* _WORK TASK_
Look through the records below for the line with "2.011 μs (5%)" and the line with "318.003 μs (5%)", then return those lines and all lines between, exactly.

(Dataset items)
++++++
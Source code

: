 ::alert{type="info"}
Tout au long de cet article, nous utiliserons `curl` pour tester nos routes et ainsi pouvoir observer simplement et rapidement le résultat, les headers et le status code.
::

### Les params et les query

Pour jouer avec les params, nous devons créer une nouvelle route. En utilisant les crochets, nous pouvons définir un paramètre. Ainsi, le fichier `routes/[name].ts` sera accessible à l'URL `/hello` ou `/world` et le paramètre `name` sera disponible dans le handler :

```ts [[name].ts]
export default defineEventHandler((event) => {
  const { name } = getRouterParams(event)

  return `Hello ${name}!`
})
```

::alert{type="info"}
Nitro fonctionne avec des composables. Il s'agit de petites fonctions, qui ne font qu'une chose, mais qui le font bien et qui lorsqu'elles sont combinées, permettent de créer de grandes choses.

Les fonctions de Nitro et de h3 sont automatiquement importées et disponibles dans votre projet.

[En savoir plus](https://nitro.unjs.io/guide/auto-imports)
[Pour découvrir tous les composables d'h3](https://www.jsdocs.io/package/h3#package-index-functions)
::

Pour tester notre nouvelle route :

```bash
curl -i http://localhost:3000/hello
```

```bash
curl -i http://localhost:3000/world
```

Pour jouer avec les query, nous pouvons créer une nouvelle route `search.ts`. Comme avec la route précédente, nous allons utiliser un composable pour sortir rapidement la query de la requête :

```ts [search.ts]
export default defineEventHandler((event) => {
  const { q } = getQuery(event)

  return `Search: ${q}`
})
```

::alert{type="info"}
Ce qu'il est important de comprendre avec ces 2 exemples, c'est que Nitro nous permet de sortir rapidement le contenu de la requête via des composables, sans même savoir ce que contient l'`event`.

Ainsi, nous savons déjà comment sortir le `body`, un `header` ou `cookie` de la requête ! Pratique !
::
++++++
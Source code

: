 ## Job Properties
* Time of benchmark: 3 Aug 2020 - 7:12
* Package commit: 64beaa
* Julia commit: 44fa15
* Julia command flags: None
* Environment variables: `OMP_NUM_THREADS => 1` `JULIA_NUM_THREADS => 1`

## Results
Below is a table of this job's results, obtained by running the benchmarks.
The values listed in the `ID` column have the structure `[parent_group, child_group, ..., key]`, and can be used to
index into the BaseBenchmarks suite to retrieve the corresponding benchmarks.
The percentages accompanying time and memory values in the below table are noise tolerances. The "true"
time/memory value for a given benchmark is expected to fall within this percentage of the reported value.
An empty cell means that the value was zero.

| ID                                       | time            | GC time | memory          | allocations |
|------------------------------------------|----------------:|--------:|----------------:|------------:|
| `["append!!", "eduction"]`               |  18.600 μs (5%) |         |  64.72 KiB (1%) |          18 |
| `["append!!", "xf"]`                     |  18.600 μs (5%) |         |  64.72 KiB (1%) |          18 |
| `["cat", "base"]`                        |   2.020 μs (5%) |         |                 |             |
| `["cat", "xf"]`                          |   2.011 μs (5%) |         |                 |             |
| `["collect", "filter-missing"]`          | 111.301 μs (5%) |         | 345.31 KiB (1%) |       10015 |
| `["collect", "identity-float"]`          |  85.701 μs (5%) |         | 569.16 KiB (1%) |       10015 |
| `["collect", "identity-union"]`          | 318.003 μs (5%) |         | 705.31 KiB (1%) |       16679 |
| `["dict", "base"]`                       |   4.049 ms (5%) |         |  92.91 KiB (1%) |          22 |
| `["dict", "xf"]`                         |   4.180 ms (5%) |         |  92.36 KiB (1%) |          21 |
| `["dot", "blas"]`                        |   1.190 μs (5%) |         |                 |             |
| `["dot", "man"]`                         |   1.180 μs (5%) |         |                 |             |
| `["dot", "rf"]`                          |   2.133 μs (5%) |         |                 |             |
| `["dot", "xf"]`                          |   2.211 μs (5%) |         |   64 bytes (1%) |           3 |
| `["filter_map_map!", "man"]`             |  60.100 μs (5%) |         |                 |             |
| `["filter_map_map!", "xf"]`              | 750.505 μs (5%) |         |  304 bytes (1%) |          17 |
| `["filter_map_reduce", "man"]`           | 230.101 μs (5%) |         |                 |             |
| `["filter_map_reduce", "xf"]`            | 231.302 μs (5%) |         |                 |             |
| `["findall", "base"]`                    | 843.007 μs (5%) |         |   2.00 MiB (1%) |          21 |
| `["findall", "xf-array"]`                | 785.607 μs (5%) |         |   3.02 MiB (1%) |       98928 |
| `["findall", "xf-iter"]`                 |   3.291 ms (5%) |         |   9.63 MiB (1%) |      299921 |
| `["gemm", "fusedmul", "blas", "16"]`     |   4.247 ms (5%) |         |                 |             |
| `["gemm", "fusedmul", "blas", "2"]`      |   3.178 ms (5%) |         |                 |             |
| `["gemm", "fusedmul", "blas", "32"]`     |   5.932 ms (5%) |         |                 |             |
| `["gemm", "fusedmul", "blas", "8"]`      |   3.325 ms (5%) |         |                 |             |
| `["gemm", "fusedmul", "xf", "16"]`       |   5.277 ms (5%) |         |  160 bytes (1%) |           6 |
++++++
* _RESULT OF THE TASK_
| `["cat", "xf"]`                          |   2.011 μs (5%) |         |                 |             |
| `["collect", "filter-missing"]`          | 111.301 μs (5%) |         | 345.31 KiB (1%) |       10015 |
| `["collect", "identity-float"]`          |  85.701 μs (5%) |         | 569.16 KiB (1%) |       10015 |
| `["collect", "identity-union"]`          | 318.003 μs (5%) |         | 705.31 KiB (1%) |       16679 |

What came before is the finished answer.